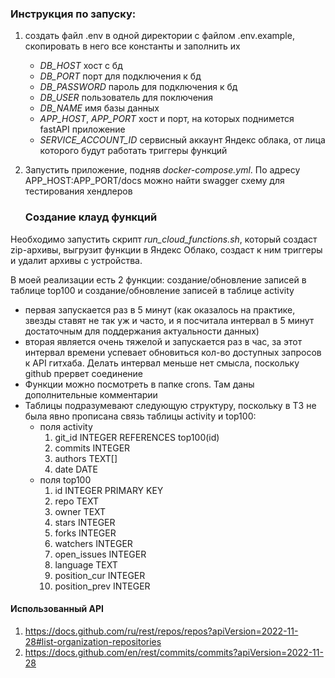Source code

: ### Инструкция по запуску:
1. создать файл .env в одной директории с файлом .env.example, скопировать в него все константы и заполнить их
    - *DB_HOST* хост с бд
    - *DB_PORT* порт для подключения к бд
    - *DB_PASSWORD* пароль для подключения к бд
    - *DB_USER* пользователь для поключения
    - *DB_NAME* имя базы данных
    - *APP_HOST*, *APP_PORT* хост и порт, на которых поднимется fastAPI приложение
    - *SERVICE_ACCOUNT_ID* сервисный аккаунт Яндекс облака, от лица которого будут работать триггеры функций

2. Запустить приложение, подняв *docker-compose.yml*. По адресу APP_HOST:APP_PORT/docs можно найти swagger схему для тестирования хендлеров
   

   ### Создание клауд функций
   
Необходимо запустить скрипт *run_cloud_functions.sh*, который создаст zip-архивы, выгрузит функции в Яндекс Облако, создаст к ним триггеры и удалит архивы с устройства.

В моей реализации есть 2 функции: создание/обновление записей в таблице top100 и  создание/обновление записей в таблице activity
- первая запускается раз в 5 минут (как оказалось на практике, звезды ставят не так уж и часто, и я посчитала интервал в 5 минут достаточным для поддержания актуальности данных)
- вторая является очень тяжелой и запускается раз в час, за этот интервал времени успевает обновиться кол-во доступных запросов к API гитхаба. Делать интервал меньше нет смысла, поскольку github прервет соединение
- Функции можно посмотреть в папке crons. Там даны дополнительные комментарии
- Таблицы подразумевают следующую структуру, поскольку в ТЗ не была явно прописана связь таблицы activity и top100:
    + поля activity
      1. git_id INTEGER REFERENCES top100(id)
      2. commits INTEGER
      3. authors TEXT[]
      4. date DATE
    + поля top100
      1. id INTEGER PRIMARY KEY
      2. repo TEXT
      3. owner TEXT
      4. stars INTEGER
      5. forks INTEGER
      6. watchers INTEGER
      7. open_issues INTEGER
      8. language TEXT
      9. position_cur INTEGER
      10. position_prev INTEGER
      
#### Использованный API
1. https://docs.github.com/ru/rest/repos/repos?apiVersion=2022-11-28#list-organization-repositories
2. https://docs.github.com/en/rest/commits/commits?apiVersion=2022-11-28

* **WHAT IS NEEDED**
Above is a listing; print exactly its lines from the one with "1. создать файл" through the one with "- *APP_HOST*, *APP_PORT*", and no other lines.

* **REPLY TO THE TASK**
1. создать файл .env в одной директории с файлом .env.example, скопировать в него все константы и заполнить их
    - *DB_HOST* хост с бд
    - *DB_PORT* порт для подключения к бд
    - *DB_PASSWORD* пароль для подключения к бд
    - *DB_USER* пользователь для поключения
    - *DB_NAME* имя базы данных
    - *APP_HOST*, *APP_PORT* хост и порт, на которых поднимется fastAPI приложение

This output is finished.